V_{L} is the sum of all voltages in resistors in same loop of coil and have inverted polarity. Let’s use this circuit as example.The S1 switch is closed, while the coil is charging. S1 will open in 10 μs and L1 coil will be discharged. This is the simulation of coil voltage, red curve in following graphic, showing when S1 is open.

In this circuit, V_{L} is calculated this way.

V_{L}=-(V_{R1}+V_{R2})

V_{R1} and V_{R2} are 10.38 V e 51.9 V respectively. Therefore V_{L} is -62,28 V. Voltage discharge equation is:v_{L}(t)=-62,28\cdot e^{\frac{-t}{0,833\mu }}[V]

**Initial values**

In some problems coils have a initial current I_{i}. This value can be determined calculating current which pass through coil and considering the later as a short-circuit, or is given by problem itself. The equation is:

i_{L}(t)=I_{f}+(I_{i}-I_{f})e^{\frac{-t}{\tau}}

I_{f} is current of stationary state after transition. It is considered that RC and RL circuits obtain stationary state after 5 time constants.**Thévenin theorem application**

How to analyze a more complex RL circuit?
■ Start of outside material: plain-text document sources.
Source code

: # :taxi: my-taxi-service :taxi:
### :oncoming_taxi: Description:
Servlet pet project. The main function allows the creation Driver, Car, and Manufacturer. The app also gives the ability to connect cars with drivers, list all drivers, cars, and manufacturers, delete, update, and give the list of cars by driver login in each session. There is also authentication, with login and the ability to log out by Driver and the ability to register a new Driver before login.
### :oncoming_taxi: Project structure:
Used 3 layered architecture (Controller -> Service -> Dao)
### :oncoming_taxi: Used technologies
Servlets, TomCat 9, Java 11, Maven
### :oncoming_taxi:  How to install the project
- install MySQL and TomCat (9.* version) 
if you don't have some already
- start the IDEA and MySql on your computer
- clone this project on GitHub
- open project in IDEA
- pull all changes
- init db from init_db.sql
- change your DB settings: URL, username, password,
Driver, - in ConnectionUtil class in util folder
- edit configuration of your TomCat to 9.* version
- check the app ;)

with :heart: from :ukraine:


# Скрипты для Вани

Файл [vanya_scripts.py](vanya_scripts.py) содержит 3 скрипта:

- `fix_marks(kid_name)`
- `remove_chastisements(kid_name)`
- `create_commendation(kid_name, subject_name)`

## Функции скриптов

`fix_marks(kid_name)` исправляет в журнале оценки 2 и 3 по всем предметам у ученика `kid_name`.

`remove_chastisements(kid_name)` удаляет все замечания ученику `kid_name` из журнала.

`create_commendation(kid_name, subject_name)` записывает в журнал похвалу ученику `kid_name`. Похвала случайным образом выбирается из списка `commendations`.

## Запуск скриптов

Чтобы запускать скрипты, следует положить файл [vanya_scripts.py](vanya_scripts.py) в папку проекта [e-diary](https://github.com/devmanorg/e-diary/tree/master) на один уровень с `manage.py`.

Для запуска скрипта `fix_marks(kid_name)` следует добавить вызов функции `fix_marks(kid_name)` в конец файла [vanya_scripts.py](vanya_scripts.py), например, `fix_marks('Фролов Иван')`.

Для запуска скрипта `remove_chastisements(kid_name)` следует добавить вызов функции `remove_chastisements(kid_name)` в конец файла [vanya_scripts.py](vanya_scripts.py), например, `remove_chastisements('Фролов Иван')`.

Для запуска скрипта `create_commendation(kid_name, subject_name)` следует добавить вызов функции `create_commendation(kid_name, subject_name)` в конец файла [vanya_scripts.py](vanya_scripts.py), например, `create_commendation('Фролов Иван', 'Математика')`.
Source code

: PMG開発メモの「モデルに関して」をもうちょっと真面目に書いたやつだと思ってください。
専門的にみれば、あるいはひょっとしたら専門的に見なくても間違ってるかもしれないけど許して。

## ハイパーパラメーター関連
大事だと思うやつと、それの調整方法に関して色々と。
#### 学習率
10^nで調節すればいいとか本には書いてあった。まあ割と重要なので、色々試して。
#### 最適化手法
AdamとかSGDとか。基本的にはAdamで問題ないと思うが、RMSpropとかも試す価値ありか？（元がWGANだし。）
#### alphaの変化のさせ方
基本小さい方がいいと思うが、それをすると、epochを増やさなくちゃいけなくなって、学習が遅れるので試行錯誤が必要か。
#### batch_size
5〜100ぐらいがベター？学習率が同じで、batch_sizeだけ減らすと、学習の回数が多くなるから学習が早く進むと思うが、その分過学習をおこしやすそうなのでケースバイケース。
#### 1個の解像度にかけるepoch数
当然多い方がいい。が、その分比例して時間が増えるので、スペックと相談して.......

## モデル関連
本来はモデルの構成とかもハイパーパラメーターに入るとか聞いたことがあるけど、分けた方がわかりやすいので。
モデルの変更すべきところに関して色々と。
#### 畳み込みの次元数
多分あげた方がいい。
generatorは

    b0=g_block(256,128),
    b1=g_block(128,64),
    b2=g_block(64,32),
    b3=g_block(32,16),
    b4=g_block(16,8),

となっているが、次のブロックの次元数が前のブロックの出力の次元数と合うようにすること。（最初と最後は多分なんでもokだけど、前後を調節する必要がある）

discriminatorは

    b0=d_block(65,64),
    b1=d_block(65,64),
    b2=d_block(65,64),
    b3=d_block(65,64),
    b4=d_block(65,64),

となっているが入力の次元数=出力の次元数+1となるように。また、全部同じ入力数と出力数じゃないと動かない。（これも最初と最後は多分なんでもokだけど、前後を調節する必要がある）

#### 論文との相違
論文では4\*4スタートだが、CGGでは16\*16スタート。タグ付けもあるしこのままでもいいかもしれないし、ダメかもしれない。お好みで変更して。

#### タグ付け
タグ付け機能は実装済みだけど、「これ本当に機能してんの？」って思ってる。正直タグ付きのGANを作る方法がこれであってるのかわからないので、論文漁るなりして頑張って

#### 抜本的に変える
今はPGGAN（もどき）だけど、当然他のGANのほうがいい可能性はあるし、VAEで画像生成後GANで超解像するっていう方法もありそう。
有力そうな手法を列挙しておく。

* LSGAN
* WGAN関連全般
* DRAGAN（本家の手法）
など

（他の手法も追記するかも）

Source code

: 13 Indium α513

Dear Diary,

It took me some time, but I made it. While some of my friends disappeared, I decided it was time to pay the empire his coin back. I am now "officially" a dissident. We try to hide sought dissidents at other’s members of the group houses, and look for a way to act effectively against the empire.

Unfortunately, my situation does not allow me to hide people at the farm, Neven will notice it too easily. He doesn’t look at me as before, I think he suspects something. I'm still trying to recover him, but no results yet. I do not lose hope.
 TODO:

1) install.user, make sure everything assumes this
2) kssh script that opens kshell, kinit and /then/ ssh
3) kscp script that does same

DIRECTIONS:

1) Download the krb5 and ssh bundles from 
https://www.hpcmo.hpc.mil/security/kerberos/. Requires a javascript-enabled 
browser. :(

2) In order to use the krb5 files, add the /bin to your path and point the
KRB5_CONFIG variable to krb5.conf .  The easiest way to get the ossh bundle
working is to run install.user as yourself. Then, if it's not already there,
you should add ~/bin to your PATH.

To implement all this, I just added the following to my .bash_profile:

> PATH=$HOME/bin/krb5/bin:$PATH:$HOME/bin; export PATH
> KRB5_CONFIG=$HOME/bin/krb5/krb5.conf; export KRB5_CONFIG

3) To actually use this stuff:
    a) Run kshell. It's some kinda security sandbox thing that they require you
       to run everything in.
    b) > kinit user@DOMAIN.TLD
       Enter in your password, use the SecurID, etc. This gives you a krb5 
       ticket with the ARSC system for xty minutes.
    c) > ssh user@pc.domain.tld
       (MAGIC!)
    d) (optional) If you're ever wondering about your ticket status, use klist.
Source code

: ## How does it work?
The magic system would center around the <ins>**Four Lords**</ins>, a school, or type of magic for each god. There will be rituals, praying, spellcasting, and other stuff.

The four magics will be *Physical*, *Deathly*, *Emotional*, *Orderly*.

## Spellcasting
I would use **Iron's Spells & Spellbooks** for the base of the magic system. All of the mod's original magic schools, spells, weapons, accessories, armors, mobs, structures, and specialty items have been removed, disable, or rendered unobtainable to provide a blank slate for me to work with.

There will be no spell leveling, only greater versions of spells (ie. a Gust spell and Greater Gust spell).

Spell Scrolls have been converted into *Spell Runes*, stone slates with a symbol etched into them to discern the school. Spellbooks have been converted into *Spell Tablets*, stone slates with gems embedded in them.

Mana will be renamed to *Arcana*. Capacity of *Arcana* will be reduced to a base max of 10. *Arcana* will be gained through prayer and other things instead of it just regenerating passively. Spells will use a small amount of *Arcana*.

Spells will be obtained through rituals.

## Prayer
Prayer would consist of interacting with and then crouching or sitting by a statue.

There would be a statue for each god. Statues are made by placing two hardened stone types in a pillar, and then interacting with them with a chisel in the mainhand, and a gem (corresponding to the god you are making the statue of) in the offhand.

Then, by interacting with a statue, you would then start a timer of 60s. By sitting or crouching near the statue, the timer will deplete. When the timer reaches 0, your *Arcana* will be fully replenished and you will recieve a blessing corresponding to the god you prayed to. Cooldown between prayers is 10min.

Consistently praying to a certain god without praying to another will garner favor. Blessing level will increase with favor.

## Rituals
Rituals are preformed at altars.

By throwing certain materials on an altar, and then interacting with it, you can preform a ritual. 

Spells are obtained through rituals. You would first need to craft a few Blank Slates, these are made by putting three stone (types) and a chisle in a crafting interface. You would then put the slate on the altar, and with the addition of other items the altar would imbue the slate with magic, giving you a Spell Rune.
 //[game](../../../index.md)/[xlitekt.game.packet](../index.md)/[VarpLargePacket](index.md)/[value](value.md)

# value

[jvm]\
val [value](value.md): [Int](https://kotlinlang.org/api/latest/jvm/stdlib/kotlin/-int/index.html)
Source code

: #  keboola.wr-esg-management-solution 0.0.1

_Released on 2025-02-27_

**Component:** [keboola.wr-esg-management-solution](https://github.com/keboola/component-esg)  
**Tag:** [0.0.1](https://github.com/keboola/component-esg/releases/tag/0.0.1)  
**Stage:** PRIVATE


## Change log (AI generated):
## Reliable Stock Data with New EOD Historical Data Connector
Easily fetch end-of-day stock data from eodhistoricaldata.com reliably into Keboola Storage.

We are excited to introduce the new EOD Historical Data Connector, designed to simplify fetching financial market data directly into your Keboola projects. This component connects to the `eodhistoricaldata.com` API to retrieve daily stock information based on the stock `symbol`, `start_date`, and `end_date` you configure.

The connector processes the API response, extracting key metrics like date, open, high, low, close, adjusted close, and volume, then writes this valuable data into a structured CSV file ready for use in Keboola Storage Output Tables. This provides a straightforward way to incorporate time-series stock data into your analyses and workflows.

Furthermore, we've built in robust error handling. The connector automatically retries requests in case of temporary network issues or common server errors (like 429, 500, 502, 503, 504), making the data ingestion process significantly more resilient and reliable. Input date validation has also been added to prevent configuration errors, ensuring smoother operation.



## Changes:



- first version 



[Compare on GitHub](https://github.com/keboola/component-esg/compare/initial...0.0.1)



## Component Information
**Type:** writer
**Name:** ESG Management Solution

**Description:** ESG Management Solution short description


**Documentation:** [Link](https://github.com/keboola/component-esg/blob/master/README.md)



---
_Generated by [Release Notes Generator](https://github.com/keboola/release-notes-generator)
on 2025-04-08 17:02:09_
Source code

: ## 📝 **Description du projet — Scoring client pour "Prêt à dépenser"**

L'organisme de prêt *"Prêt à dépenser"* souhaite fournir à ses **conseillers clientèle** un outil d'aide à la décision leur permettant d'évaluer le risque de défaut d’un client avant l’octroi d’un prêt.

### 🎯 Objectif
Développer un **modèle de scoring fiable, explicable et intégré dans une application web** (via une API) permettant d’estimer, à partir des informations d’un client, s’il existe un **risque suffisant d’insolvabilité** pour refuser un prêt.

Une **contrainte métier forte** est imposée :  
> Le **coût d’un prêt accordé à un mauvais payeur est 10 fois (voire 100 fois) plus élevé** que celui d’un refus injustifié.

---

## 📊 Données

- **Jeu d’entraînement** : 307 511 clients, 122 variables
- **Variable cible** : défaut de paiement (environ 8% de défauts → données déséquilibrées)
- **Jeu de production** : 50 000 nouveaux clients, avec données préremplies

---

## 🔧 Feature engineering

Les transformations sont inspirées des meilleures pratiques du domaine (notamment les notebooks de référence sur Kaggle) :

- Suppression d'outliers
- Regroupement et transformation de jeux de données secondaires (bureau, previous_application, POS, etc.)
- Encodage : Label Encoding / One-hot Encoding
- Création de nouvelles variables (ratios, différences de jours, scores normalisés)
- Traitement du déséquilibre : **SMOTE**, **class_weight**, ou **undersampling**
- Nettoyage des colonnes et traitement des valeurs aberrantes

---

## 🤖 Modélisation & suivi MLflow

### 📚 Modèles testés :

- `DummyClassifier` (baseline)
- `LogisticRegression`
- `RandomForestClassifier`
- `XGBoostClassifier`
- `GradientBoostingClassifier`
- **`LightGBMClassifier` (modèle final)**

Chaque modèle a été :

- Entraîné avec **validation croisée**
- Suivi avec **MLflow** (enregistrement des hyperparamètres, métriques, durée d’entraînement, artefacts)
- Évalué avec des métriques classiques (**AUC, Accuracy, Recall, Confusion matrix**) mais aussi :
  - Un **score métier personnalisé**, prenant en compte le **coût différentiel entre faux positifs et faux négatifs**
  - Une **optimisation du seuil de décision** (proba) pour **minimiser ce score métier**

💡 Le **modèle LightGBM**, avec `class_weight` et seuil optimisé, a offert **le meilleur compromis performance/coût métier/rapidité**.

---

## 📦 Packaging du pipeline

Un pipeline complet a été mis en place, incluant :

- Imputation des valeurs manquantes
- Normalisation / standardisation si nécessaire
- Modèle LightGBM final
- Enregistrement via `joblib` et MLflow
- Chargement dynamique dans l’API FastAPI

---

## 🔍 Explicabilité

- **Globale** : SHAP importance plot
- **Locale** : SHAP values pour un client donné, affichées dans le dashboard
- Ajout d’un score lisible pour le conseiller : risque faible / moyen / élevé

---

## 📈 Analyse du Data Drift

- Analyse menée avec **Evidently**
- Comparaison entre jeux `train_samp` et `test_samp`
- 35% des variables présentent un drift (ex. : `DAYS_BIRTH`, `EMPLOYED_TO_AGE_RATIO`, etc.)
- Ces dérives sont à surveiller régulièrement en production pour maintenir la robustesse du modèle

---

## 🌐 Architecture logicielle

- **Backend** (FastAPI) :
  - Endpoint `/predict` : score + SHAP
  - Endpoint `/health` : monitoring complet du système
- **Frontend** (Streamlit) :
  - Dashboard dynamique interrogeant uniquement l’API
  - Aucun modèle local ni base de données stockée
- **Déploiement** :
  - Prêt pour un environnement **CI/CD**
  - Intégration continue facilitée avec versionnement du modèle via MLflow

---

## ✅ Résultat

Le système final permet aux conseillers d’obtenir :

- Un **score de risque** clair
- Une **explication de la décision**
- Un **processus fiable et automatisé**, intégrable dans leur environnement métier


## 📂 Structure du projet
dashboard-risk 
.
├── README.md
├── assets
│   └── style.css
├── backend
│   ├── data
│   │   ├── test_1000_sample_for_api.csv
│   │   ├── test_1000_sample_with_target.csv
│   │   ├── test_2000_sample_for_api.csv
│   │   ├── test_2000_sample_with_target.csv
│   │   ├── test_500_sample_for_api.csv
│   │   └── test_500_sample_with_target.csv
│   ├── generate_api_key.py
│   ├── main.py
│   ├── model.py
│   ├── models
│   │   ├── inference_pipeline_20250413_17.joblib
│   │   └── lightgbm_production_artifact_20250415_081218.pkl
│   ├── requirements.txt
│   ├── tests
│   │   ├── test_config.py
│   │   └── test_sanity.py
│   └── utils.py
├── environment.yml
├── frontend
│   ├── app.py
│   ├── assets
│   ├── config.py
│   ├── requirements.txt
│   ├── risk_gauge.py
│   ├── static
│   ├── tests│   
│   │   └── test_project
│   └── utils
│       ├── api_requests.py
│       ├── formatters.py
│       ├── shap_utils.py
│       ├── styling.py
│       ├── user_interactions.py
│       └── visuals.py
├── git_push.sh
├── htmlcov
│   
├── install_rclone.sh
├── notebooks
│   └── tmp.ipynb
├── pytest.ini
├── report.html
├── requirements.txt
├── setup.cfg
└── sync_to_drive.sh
It is necessary to apply Thévenin theorem to find equivalents voltage and resistance in coil terminals. The procedure have already been explained in post “Theorems of superposition, Thévenin and Norton”, whose link is in the button below.

Applying Thévenin theorem, becomes much easier analyze a more complex RL circuit.

Calculating time constant.

\tau =\frac{L}{R_{Th}}

**Instant values**

Formula demonstration to calculate instant value of current in a coil.

i_{L}=I_{F}+(I_{i}-I_{f})e^{\frac{-t}{\tau}}

i_{L}-I_{F}=(I_{i}-I_{f})e^{\frac{-t}{\tau}}

e^{\frac{-t}{\tau}}=\frac{i_{L}-I_{f}}{I_{i}-I_{f}}

e^{\frac{t}{\tau}}=\frac{I_{i}-I_{f}}{i_{L}-I_{f}}

Applying Neperian logarithm in both sides.

ln(e^{\frac{t}{\tau }})=ln(\frac{I_{i}-I_{f}}{i_{L}-I_{f}})

\frac{t}{\tau }=ln(\frac{I_{i}-I_{f}}{i_{L}-I_{f}})

t=\tau ln(\frac{I_{i}-I_{f}}{i_{L}-I_{f}})

To calculate instant value of voltage in coil.

v_{L}=V_{i}e^{\frac{-t}{\tau }}

t=\tau \cdot ln{\frac{V_{i}}{v_{L}}}

**Formula of stored energy in a coil**

W=\frac{1}{2}LI_{m}

W is stored energy and I_{m} is current in permanent state after coil’s charging.